Jane was born in Dijon, France on January 23, 1572 the daughter of wealthy and well-educated wealthy parents.  Jane's mother died when she was only an infant and she was cared for by her father, Benigne Fremyot the president of the Parliament of Burgundy.  Jane learned her religion from an early age as well as the proper manners expected of a young lady of that time.  Suitors soon surrounded her from which her father chose one for her to marry when she was twenty.  Her new name was Baroness de Chantal.  There were seven children from her marriage of which three girls and a boy survived.  But after just eight years of marriage, her husband was fatally wounded in a hunting accident. 
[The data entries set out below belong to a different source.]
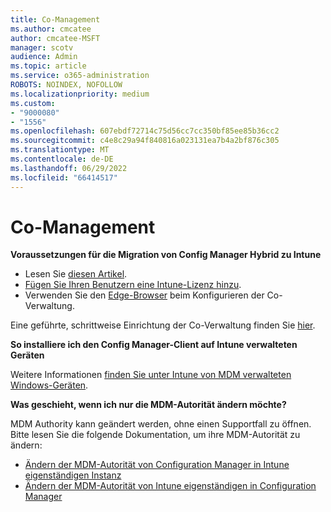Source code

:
 ```yaml
---
title: Co-Management
ms.author: cmcatee
author: cmcatee-MSFT
manager: scotv
audience: Admin
ms.topic: article
ms.service: o365-administration
ROBOTS: NOINDEX, NOFOLLOW
ms.localizationpriority: medium
ms.custom:
- "9000080"
- "1556"
ms.openlocfilehash: 607ebdf72714c75d56cc7cc350bf85ee85b36cc2
ms.sourcegitcommit: c4e8c29a94f840816a023131ea7b4a2bf876c305
ms.translationtype: MT
ms.contentlocale: de-DE
ms.lasthandoff: 06/29/2022
ms.locfileid: "66414517"
---
```

# <a name="co-management"></a>Co-Management

**Voraussetzungen für die Migration von Config Manager Hybrid zu Intune**

- Lesen Sie [diesen Artikel](https://docs.microsoft.com/mem/configmgr/mdm/understand/what-happened-to-hybrid).
- [Fügen Sie Ihren Benutzern eine Intune-Lizenz hinzu](https://docs.microsoft.com/mem/intune/fundamentals/licenses-assign).
- Verwenden Sie den [Edge-Browser](https://www.microsoft.com/edge) beim Konfigurieren der Co-Verwaltung.

Eine geführte, schrittweise Einrichtung der Co-Verwaltung finden Sie [hier](https://admin.microsoft.com/AdminPortal/Home?#/modernonboarding/comanagesetupguide).

**So installiere ich den Config Manager-Client auf Intune verwalteten Geräten**

Weitere Informationen [finden Sie unter Intune von MDM verwalteten Windows-Geräten](https://docs.microsoft.com/mem/configmgr/core/clients/deploy/deploy-clients-to-windows-computers#bkmk_mdm).

**Was geschieht, wenn ich nur die MDM-Autorität ändern möchte?**

MDM Authority kann geändert werden, ohne einen Supportfall zu öffnen. Bitte lesen Sie die folgende Dokumentation, um ihre MDM-Autorität zu ändern:

- [Ändern der MDM-Autorität von Configuration Manager in Intune eigenständigen Instanz](https://docs.microsoft.com/mem/configmgr/mdm/understand/what-happened-to-hybrid)
- [Ändern der MDM-Autorität von Intune eigenständigen in Configuration Manager](https://docs.microsoft.com/mem/configmgr/mdm/understand/what-happened-to-hybrid)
In 1604 Bishop Frances de Sales was asked to give a series of Lenten talks at Dijon.  Jane had heard of his reputation and attended hoping that through him God might answer her prayers for a spiritual director.  He understood her soul and they entered into a close spiritual friendship.  Frances awakened in Jane the realization of the need to create a religious community for women who were of poor health, single, widows, or unable to live the more severe life required by some religious orders.


Jane began by gathering other interested ladies around her who pledged to devote their lives to this calling and together formed a new religious order of women called the Congregation of the Visitation of the Virgin Mary.  But there were sometimes personality differences which tested Jane's patience such as the opinions of overly sensitive daughters of noble families who found it difficult to care for the sick and dying and others who criticized and even opposed the ladies in their work.   


The affairs of her family, her children, and forming new convents often forced Jane to leave the convent and Annecy in Savoy and return to her home in Dijon.  She was deeply saddened by the loss of her father who had died only a year after she entered the convent, the death of Francis de Sales her spiritual advisor, her son-in-law, and then a son who was killed in battle.  It can be seen through her letters that she often experienced times of spiritual darkness and dryness.


In 1629 a terrible bubonic plague spread throughout France, and many Visitation sisters died.  Although in great personal danger, Jane refused to abandon her convent in Annecy and inspired the sisters to stay and increase their efforts to help the sick and the dying. 


Before Jane's death, she had founded more than eighty Visitation homes, and since she had not yet visited them all, she planned to do this to promote peace and charity.  In 1641, Jane was invited by Queen Anne of Austria to be recognized for her work, but while returning home, she became ill and died on December 13, 1641 at the age of 69.  She was canonized a saint in 1767.


Jane was a humble, courageous and deeply religious woman who was God's instrument in forming the Order of the Visitation, and through which so many acts of charity were accomplished.  She trusted in God through hard times when her faith was tested and her life was in danger.  Her charity toward others came from a heart as Jane put it, "Content, as long as I know that God wills it and that I am being faithful to what he wants."